Santa Claus, the Befana, the exchange of gifts, mutual wishes, kisses under the mistletoe, the use of decorations, the game of tombola are some of the other traditions of the Italian Christmas. But Christmas is mainly the moment when families and friends gather together, especially at the table. Each region has its own culinary characteristics, and the only common to all regional recipes is the presence of fish: on the evening of the eve the eel is present on many Italian tables, in particular in Abruzzo, Lazio, Marche and Campania.

In Calabria, the meal begins with fried artichokes and "zeppole", then dinner is based on stockfish. The Christmas lunch should consist of thirteen courses, according to tradition.

Even in Basilicata the dinner is made up of thirteen fish dishes. First of all, on Apulian tables we find the traditional scrapers, a particular paste of durum wheat.

In Campania, everything is based on fish, from spaghetti to clams to traditional eel. And then the traditional dessert, the "struffoli".

In Emilia Romagna you will eat tortellini for dinner, without meat, followed by a second fish while strictly in broth for the Christmas lunch, followed by cotechino and sausages.

In the Marche region the main dish is roast turkey for lunch, while dinner is abundant: macaroni with stockfish and the classic eel.

In Apulia you will find homemade spaghettini according to tradition, seasoned with fish sauce, followed by eel. Even here the dinner must be composed of thirteen courses.

In Trentino Alto Adige on the tables you will find typical regional dishes, soups and cheese in the evening and polenta, roast meats, sausages and sauerkraut for lunch.

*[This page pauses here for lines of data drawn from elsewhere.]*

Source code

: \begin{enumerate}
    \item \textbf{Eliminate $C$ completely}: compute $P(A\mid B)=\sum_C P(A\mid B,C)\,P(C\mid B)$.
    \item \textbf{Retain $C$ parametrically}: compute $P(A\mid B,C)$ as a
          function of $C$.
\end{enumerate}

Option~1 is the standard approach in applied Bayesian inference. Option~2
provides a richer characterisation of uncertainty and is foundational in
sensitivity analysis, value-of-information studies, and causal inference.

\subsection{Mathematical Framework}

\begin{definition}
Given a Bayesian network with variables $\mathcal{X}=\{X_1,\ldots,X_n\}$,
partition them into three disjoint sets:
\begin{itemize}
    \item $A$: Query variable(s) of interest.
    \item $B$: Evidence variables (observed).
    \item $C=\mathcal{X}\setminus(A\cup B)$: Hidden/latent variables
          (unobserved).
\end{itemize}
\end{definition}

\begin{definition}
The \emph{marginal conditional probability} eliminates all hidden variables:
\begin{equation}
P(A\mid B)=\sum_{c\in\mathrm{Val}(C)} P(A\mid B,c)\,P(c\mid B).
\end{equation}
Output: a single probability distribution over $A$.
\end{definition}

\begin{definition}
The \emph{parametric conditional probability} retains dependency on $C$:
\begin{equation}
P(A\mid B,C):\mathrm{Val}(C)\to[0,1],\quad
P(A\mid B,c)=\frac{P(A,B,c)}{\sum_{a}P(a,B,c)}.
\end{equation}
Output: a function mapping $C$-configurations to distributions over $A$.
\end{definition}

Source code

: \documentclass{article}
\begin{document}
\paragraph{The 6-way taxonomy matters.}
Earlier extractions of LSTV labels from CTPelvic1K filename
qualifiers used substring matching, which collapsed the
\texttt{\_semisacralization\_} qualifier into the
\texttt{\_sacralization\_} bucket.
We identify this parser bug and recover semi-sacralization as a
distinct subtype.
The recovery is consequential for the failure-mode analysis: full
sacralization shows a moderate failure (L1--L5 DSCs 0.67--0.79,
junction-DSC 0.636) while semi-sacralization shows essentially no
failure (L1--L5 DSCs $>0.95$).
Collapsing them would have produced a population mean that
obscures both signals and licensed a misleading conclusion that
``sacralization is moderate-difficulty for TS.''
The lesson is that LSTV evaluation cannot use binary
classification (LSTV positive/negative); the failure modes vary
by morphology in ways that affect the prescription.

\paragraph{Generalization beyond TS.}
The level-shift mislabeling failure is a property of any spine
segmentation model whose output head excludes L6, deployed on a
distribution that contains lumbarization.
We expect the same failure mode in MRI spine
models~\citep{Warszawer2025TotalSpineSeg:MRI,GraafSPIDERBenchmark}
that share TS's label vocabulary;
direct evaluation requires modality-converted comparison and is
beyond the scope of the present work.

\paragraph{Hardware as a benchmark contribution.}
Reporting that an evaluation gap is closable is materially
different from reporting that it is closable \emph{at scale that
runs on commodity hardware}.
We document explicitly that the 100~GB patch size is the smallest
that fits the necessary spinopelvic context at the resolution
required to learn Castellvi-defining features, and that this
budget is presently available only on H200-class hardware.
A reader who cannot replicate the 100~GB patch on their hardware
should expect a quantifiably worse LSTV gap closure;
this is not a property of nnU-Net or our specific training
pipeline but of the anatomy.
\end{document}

In Lazio, as in other regions, the main course will be eel, while capon or hen will be served at lunch.

Sicilians generally prefer pasta based on fish, usually with anchovies, but the desserts are the real main dish: cannoli, pignolata and nougat.

In Veneto, on the other hand, tradition has it that dinner ends with the "sbrisolona", a typical Venetian almond dessert, and a glass of grappa.

Of course you cannot forget the typical Milanese Christmas dessert, Panettone and Pandoro.

Panettone is made from a dough leavened with water, flour, butter, eggs or egg yolks, to which candied fruit, orange and cedar peel in equal parts and raisins are added. It was born in Milan at the time of Ludovico il Moro, and still today it is produced according to the recipe of 500 years ago.

Pandoro is a typical dessert from Verona. According to some people, the origins of the recipe are to be found in Austria, where the so-called "Vienna Bread" was produced, probably derived, in turn, from the French "brioche". According to others, however, it could derive from the "golden bread" that was served on the tables of the richest Venetians. Its birth dates back to 1800, as an evolution of the "Nadalin", a Veronese sweet. On October 14, 1894 Domenico Melegatti, founder of the confectionery industry of the same name, filed a soft and characteristically shaped eight-pointed star-shaped cake at the patent office, the work of the artist Angelo Dall'Oca Bianca, an impressionist painter. Ingredients include: flour, sugar, eggs, butter, cocoa butter and yeast.